Task brief »
Please restate exactly the lines of the data below, beginning with the line containing "2. [proyectos](#tabla-proyectos)" and ending with the last line.

Data excerpts
────────────────────────────────────────
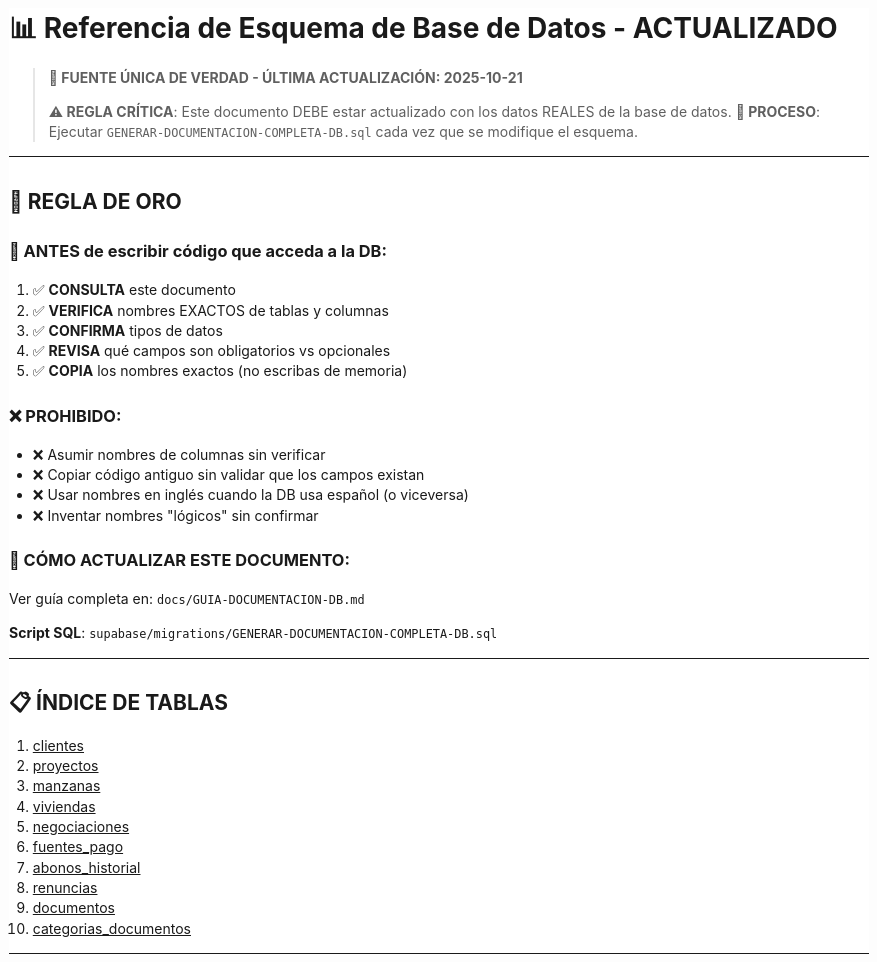 # 📊 Referencia de Esquema de Base de Datos - ACTUALIZADO

> **🔴 FUENTE ÚNICA DE VERDAD - ÚLTIMA ACTUALIZACIÓN: 2025-10-21**
>
> **⚠️ REGLA CRÍTICA**: Este documento DEBE estar actualizado con los datos REALES de la base de datos.
> **📝 PROCESO**: Ejecutar `GENERAR-DOCUMENTACION-COMPLETA-DB.sql` cada vez que se modifique el esquema.

---

## 🎯 REGLA DE ORO

### 🚨 ANTES de escribir código que acceda a la DB:

1. ✅ **CONSULTA** este documento
2. ✅ **VERIFICA** nombres EXACTOS de tablas y columnas
3. ✅ **CONFIRMA** tipos de datos
4. ✅ **REVISA** qué campos son obligatorios vs opcionales
5. ✅ **COPIA** los nombres exactos (no escribas de memoria)

### ❌ PROHIBIDO:

- ❌ Asumir nombres de columnas sin verificar
- ❌ Copiar código antiguo sin validar que los campos existan
- ❌ Usar nombres en inglés cuando la DB usa español (o viceversa)
- ❌ Inventar nombres "lógicos" sin confirmar

### 🔄 CÓMO ACTUALIZAR ESTE DOCUMENTO:

Ver guía completa en: `docs/GUIA-DOCUMENTACION-DB.md`

**Script SQL**: `supabase/migrations/GENERAR-DOCUMENTACION-COMPLETA-DB.sql`

---

## 📋 ÍNDICE DE TABLAS

1. [clientes](#tabla-clientes)
2. [proyectos](#tabla-proyectos)
3. [manzanas](#tabla-manzanas)
4. [viviendas](#tabla-viviendas)
5. [negociaciones](#tabla-negociaciones)
6. [fuentes_pago](#tabla-fuentes_pago)
7. [abonos_historial](#tabla-abonos_historial)
8. [renuncias](#tabla-renuncias)
9. [documentos](#tabla-documentos)
10. [categorias_documentos](#tabla-categorias_documentos)

---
────────────────────────────────────────
Reply to the exercise »
2. [proyectos](#tabla-proyectos)
3. [manzanas](#tabla-manzanas)
4. [viviendas](#tabla-viviendas)
5. [negociaciones](#tabla-negociaciones)
6. [fuentes_pago](#tabla-fuentes_pago)
7. [abonos_historial](#tabla-abonos_historial)
8. [renuncias](#tabla-renuncias)
9. [documentos](#tabla-documentos)
10. [categorias_documentos](#tabla-categorias_documentos)

---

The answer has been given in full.